2010 Singaporean film

Kidnapper (绑匪 (Bǎngfěi)) is a 2010 Singaporean thriller film about a kidnap set in Singapore. The first action-thriller film made by Kelvin Tong, it was a joint venture between Scorpio East Pictures of Singapore and RAM Pictures and PMP Entertainment from Malaysia. Tong opted for a thriller film as opposed to a full-fledged action film as he felt this was more realistic in Singapore saying "people here (in Singapore) don't run around with machine guns".

==Plot==
Lim is a struggling 40-year-old taxi driver whose wife divorced him years ago. He has a close relationship with his son, Wei Xiang, whom he chauffeurs to school every day. Mistaken for a rich man's son, Wei Xiang is kidnapped one day at an arcade and held for a ransom of S$1 million. Thus begins one father's relentless quest to get his son back. Events begin with Lim and his son in a taxi, making attempts to guess the final fare on the taxi metre as they make their way through Singapore' jammed streets on the way to school. After school, Wei Xiang follows his friend to an arcade. He is then mistakenly kidnapped after donning his friend's cap.
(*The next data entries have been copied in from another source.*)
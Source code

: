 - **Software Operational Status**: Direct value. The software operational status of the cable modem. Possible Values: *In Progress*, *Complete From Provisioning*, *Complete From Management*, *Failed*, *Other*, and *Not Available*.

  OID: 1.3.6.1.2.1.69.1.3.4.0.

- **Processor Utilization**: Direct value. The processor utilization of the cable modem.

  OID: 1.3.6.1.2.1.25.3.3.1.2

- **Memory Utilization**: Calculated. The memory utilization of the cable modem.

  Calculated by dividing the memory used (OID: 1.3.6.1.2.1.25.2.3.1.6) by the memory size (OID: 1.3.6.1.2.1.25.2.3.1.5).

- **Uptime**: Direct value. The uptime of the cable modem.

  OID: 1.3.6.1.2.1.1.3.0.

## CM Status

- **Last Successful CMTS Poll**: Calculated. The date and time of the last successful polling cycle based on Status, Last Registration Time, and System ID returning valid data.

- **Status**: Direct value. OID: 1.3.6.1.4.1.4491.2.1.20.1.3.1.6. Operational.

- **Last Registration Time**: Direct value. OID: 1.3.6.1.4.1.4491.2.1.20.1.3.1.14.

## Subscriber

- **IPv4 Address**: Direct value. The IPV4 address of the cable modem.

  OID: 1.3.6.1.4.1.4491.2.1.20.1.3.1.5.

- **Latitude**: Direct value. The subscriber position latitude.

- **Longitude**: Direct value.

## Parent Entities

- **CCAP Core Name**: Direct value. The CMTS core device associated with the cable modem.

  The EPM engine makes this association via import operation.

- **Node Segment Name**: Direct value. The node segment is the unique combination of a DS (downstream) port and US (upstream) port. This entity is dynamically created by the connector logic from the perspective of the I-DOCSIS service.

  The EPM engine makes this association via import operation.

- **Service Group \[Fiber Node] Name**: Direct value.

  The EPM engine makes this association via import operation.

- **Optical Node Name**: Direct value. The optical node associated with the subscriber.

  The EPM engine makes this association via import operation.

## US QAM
Upon realising that his son is kidnapped Lim is then made to race through Singapore to meet tight time frames in order to appease the kidnapper.

== Cast ==
- Christopher Lee
- Phyllis Quek

== Production ==
Scorpio East Pictures co-financed the film with Malaysia’s RAM Entertainment.

== Release ==
Media Asia Entertainment Group had the distribution rights for the world excluding Singapore and Malaysia.